Author’s Affiliations: Department of Research, National University of Health Sciences, Lombard, IL, USA; School of Public Health, Division of Epidemiology and Biostatistics, University of Illinois, Chicago, IL, USA.
Publication information: Archives of Physical Medicine and Rehabilitation 2017; 98(9): 1752-62.
Research done in the podiatric field has shown the use of foot orthoses is effective for the relief of low-back pain and that back pain may be related to a disruption in the kinetic chain. The authors suggest that foot dysfunction, therefore, should be considered as a potential contributing factor when treating patients with LBP and dysfunction.
The objective of this study was to investigate the effectiveness of Foot Levelers shoe orthotics with and without chiropractic treatment for chronic low back pain, compared with no treatment.
Six hundred eighty-two people were screened by telephone, with 416 of them found to be eligible. Of those, 290 appeared for the baseline visit and 225 were randomized to a group.
Compliance with the interventions was as follows:
- 86.7 per cent of the shoe orthotic plus chiropractic group participants were compliant with chiropractic care and 96.8 per cent were compliant with orthotic use. 92.5 per cent of the shoe orthotic subjects were compliant with orthotic use.

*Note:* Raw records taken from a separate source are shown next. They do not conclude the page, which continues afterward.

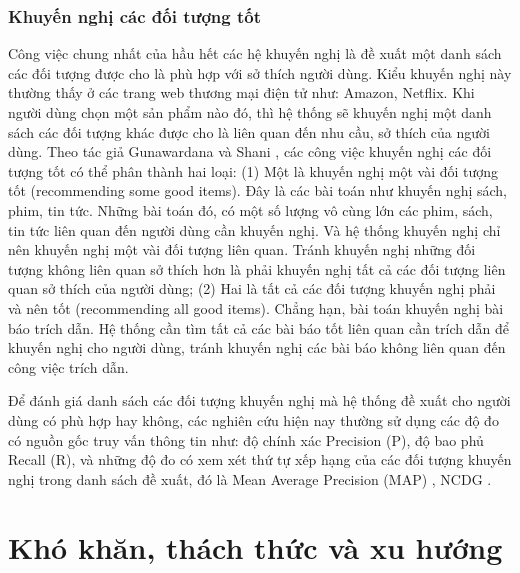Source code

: \subsubsection{Khuyến nghị các đối tượng tốt}
Công việc chung nhất của hầu hết các hệ khuyến nghị là đề xuất một danh sách các đối tượng được cho là phù hợp với sở thích người dùng. Kiểu khuyến nghị này thường thấy ở các trang web thương mại điện tử như: Amazon, Netflix. Khi người dùng chọn một sản phẩm nào đó, thì hệ thống sẽ khuyến nghị một danh sách các đối tượng khác được cho là liên quan đến nhu cầu, sở thích của người dùng. Theo tác giả Gunawardana và Shani \cite{GunawardanaS09}, các công việc khuyến nghị các đối tượng tốt có thể phân thành hai loại: (1) Một là khuyến nghị một vài đối tượng tốt (recommending some good items). Đây là các bài toán như khuyến nghị sách, phim, tin tức. Những bài toán đó, có một số lượng vô cùng lớn các phim, sách, tin tức liên quan đến người dùng cần khuyến nghị. Và hệ thống khuyến nghị chỉ nên khuyến nghị một vài đối tượng liên quan. Tránh khuyến nghị những đối tượng không liên quan sở thích hơn là phải khuyến nghị tất cả các đối tượng liên quan sở thích của người dùng; (2) Hai là tất cả các đối tượng khuyến nghị phải và nên tốt (recommending all good items). Chẳng hạn, bài toán khuyến nghị bài báo trích dẫn. Hệ thống cần tìm tất cả các bài báo tốt liên quan cần trích dẫn để khuyến nghị cho người dùng, tránh khuyến nghị các bài báo không liên quan đến công việc trích dẫn.

Để đánh giá danh sách các đối tượng khuyến nghị mà hệ thống đề xuất cho người dùng có phù hợp hay không, các nghiên cứu hiện nay thường sử dụng các độ đo có nguồn gốc truy vấn thông tin như: độ chính xác Precision (P), độ bao phủ Recall (R), và những độ đo có xem xét thứ tự xếp hạng của các đối tượng khuyến nghị trong danh sách đề xuất, đó là Mean Average Precision (MAP) \cite{Yue:2007:SVM:MAP}, NCDG \cite{Jarvelin:2000:IEM:NDCG}.

\section{Khó khăn, thách thức và xu hướng}
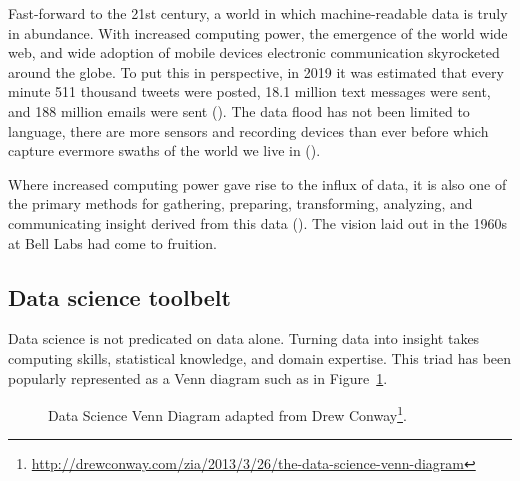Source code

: \documentclass[
  letterpaper,
]{latex/krantz}
\theoremstyle{definition}
\theoremstyle{remark}
\DeclareRobustCommand{\href}[2]{#2\footnote{\url{#1}}}
\begin{document}
Fast-forward to the 21st century, a world in which machine-readable data
is truly in abundance. With increased computing power, the emergence of
the world wide web, and wide adoption of mobile devices electronic
communication skyrocketed around the globe. To put this in perspective,
in 2019 it was estimated that every minute 511 thousand tweets were
posted, 18.1 million text messages were sent, and 188 million emails
were sent (). The data flood has not been limited to
language, there are more sensors and recording devices than ever before
which capture evermore swaths of the world we live in
().

Where increased computing power gave rise to the influx of data, it is
also one of the primary methods for gathering, preparing, transforming,
analyzing, and communicating insight derived from this data
(). The vision laid out in the
1960s at Bell Labs had come to fruition.

\subsection{Data science toolbelt}\label{data-science-toolbelt}

Data science is not predicated on data alone. Turning data into insight
takes computing skills, statistical knowledge, and domain expertise.
This triad has been popularly represented as a Venn diagram such as in
Figure~\ref{fig-intro-data-science-venn}.

\begin{figure}[H]


\caption{\label{fig-intro-data-science-venn}Data Science Venn Diagram
adapted from
\href{http://drewconway.com/zia/2013/3/26/the-data-science-venn-diagram}{Drew
Conway}.}

\end{figure}%
\end{document}
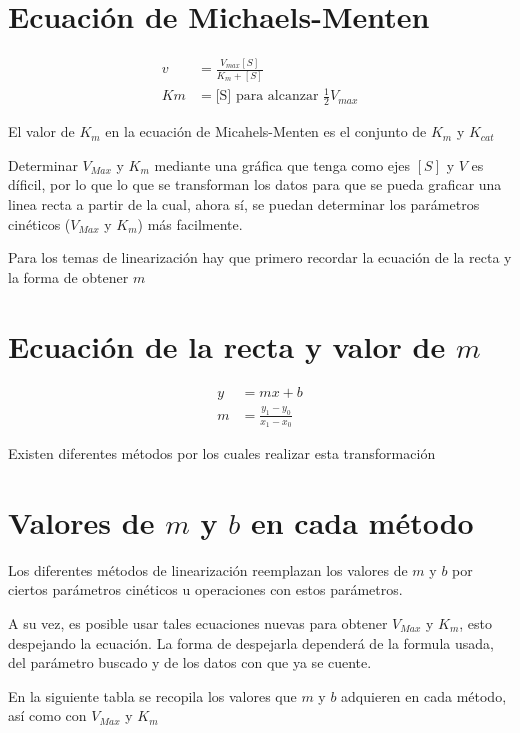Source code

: \section{Ecuación de Michaels-Menten}

\begin{align*}
    v &= \frac{V_{max}[S]}{K_{m} + [S]}
    \\
    Km &= \text{[S] para alcanzar }\frac{1}{2}V_{max}
\end{align*}

El valor de $K_{m}$ en la ecuación de Micahels-Menten es el conjunto de $K_{m}$ y $K_{cat}$

Determinar $V_{Max}$ y $K_{m}$ mediante una gráfica que tenga como ejes $[S]$ y $V$ es díficil, por lo que lo que se transforman los datos para que se pueda graficar una linea recta a partir de la cual, ahora sí, se puedan determinar los parámetros cinéticos ($V_{Max}$ y $K_{m}$) más facilmente.

Para los temas de linearización hay que primero recordar la ecuación de la recta y la forma de obtener $m$

\section{Ecuación de la recta y valor de $m$}

\begin{align*}
    y &= mx+b
    \\
    m &= \frac{y_{1} - y_{0}}{x_{1} - x_{0}}
\end{align*}

Existen diferentes métodos por los cuales realizar esta transformación

\section{Valores de $m$ y $b$ en cada método}

Los diferentes métodos de linearización reemplazan los valores de $m$ y $b$ por ciertos parámetros cinéticos u operaciones con estos parámetros.

A su vez, es posible usar tales ecuaciones nuevas para obtener $V_{Max}$ y $K_{m}$, esto despejando la ecuación. La forma de despejarla dependerá de la formula usada, del parámetro buscado y de los datos con que ya se cuente.

En la siguiente tabla se recopila los valores que $m$ y $b$ adquieren en cada método, así como con $V_{Max}$ y $K_{m}$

- Average LBP was significantly decreased after six weeks in all three groups, as follows:
- less than one-point improvement in the waitlist group,
- 1.9-point improvement in the shoe orthotic only group, and
- 2.3-point improvement in the shoe orthotic plus chiropractic group.
These decreases in pain from baseline continued to be significant in all three groups for all time points up to 12 months. However, the differences between groups at week 12 and later were not significant.
ODI disability scores improved significantly in both intervention groups:
- less than 1-point improvement (not significant) in the waitlist group,
- 2.3-point improvement in the shoe orthotic only group, and
- 4.3-point improvement in the shoe orthotic plus chiropractic group.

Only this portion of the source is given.